Your task: For every line below, output the text exactly and leave out images.

Rendered images with source text:
== Segment start ==
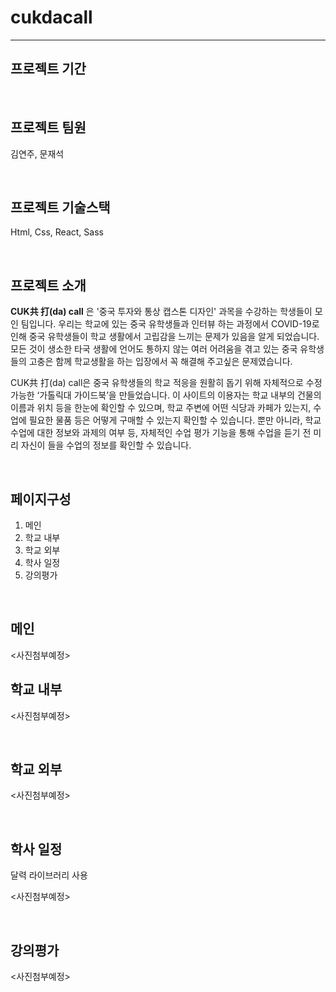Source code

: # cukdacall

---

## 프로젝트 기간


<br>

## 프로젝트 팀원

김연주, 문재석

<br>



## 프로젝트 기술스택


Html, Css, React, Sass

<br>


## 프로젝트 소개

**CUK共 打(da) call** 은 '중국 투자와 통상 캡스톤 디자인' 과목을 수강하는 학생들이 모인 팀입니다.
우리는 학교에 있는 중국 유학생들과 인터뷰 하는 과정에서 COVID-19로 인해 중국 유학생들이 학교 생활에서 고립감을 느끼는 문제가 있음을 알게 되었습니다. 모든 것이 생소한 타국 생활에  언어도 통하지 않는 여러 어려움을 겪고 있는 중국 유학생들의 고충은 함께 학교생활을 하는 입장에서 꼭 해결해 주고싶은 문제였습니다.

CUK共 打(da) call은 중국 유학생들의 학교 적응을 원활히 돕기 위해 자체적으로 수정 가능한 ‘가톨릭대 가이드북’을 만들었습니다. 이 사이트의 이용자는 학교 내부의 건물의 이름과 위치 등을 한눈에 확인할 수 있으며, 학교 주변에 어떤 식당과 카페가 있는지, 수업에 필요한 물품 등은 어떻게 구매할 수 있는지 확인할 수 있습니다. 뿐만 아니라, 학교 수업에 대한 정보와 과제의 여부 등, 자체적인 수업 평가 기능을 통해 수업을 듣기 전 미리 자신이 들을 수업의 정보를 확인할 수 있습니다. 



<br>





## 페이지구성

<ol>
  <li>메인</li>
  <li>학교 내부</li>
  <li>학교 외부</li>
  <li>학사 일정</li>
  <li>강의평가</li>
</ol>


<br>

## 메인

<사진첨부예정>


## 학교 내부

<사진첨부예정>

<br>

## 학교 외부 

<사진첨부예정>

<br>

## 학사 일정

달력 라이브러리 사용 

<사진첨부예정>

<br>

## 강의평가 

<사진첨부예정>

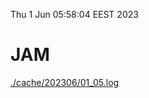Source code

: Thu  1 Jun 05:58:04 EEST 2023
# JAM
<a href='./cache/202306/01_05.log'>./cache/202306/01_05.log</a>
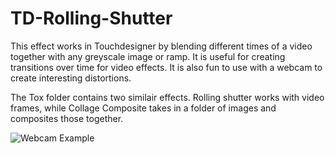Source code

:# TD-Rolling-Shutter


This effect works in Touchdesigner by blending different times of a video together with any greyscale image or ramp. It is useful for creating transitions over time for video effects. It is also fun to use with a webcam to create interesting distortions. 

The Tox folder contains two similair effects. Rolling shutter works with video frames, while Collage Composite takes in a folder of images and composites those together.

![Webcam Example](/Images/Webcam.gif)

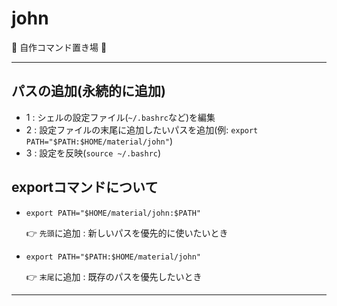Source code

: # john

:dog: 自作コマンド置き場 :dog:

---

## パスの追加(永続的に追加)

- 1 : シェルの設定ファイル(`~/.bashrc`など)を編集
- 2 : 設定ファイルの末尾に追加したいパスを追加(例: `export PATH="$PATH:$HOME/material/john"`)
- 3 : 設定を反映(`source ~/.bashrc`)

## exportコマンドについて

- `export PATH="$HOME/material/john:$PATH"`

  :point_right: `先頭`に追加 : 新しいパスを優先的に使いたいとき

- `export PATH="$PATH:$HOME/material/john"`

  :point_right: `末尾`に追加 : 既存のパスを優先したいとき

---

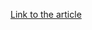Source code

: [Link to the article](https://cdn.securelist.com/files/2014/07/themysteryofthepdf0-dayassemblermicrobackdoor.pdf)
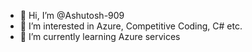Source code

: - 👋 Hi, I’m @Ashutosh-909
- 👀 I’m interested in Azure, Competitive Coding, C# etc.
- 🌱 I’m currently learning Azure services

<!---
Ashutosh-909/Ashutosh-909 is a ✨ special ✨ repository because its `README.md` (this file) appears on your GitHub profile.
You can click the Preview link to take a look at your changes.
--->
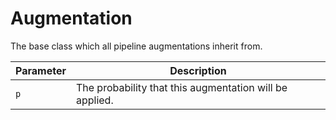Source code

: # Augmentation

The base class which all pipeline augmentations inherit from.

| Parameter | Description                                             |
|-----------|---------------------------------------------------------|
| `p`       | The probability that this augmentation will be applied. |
== Segment end ==
Output for this task:
Source code

: # cukdacall

---

## 프로젝트 기간


<br>

## 프로젝트 팀원

김연주, 문재석

<br>



## 프로젝트 기술스택


Html, Css, React, Sass

<br>


## 프로젝트 소개

**CUK共 打(da) call** 은 '중국 투자와 통상 캡스톤 디자인' 과목을 수강하는 학생들이 모인 팀입니다.
우리는 학교에 있는 중국 유학생들과 인터뷰 하는 과정에서 COVID-19로 인해 중국 유학생들이 학교 생활에서 고립감을 느끼는 문제가 있음을 알게 되었습니다. 모든 것이 생소한 타국 생활에  언어도 통하지 않는 여러 어려움을 겪고 있는 중국 유학생들의 고충은 함께 학교생활을 하는 입장에서 꼭 해결해 주고싶은 문제였습니다.

CUK共 打(da) call은 중국 유학생들의 학교 적응을 원활히 돕기 위해 자체적으로 수정 가능한 ‘가톨릭대 가이드북’을 만들었습니다. 이 사이트의 이용자는 학교 내부의 건물의 이름과 위치 등을 한눈에 확인할 수 있으며, 학교 주변에 어떤 식당과 카페가 있는지, 수업에 필요한 물품 등은 어떻게 구매할 수 있는지 확인할 수 있습니다. 뿐만 아니라, 학교 수업에 대한 정보와 과제의 여부 등, 자체적인 수업 평가 기능을 통해 수업을 듣기 전 미리 자신이 들을 수업의 정보를 확인할 수 있습니다. 



<br>





## 페이지구성

<ol>
  <li>메인</li>
  <li>학교 내부</li>
  <li>학교 외부</li>
  <li>학사 일정</li>
  <li>강의평가</li>
</ol>


<br>

## 메인

<사진첨부예정>


## 학교 내부

<사진첨부예정>

<br>

## 학교 외부 

<사진첨부예정>

<br>

## 학사 일정

달력 라이브러리 사용 

<사진첨부예정>

<br>

## 강의평가 

<사진첨부예정>

Source code

: Thu  1 Jun 05:58:04 EEST 2023
# JAM
<a href='./cache/202306/01_05.log'>./cache/202306/01_05.log</a>
Source code

:# TD-Rolling-Shutter


This effect works in Touchdesigner by blending different times of a video together with any greyscale image or ramp. It is useful for creating transitions over time for video effects. It is also fun to use with a webcam to create interesting distortions. 

The Tox folder contains two similair effects. Rolling shutter works with video frames, while Collage Composite takes in a folder of images and composites those together.

![Webcam Example](/Images/Webcam.gif)

Source code

: # john

:dog: 自作コマンド置き場 :dog:

---

## パスの追加(永続的に追加)

- 1 : シェルの設定ファイル(`~/.bashrc`など)を編集
- 2 : 設定ファイルの末尾に追加したいパスを追加(例: `export PATH="$PATH:$HOME/material/john"`)
- 3 : 設定を反映(`source ~/.bashrc`)

## exportコマンドについて

- `export PATH="$HOME/material/john:$PATH"`

  :point_right: `先頭`に追加 : 新しいパスを優先的に使いたいとき

- `export PATH="$PATH:$HOME/material/john"`

  :point_right: `末尾`に追加 : 既存のパスを優先したいとき

---

Source code

: [Link to the article](https://cdn.securelist.com/files/2014/07/themysteryofthepdf0-dayassemblermicrobackdoor.pdf)
Source code

: - 👋 Hi, I’m @Ashutosh-909
- 👀 I’m interested in Azure, Competitive Coding, C# etc.
- 🌱 I’m currently learning Azure services

<!---
Ashutosh-909/Ashutosh-909 is a ✨ special ✨ repository because its `README.md` (this file) appears on your GitHub profile.
You can click the Preview link to take a look at your changes.
--->
Source code

: # Augmentation

The base class which all pipeline augmentations inherit from.

| Parameter | Description                                             |
|-----------|---------------------------------------------------------|
| `p`       | The probability that this augmentation will be applied. |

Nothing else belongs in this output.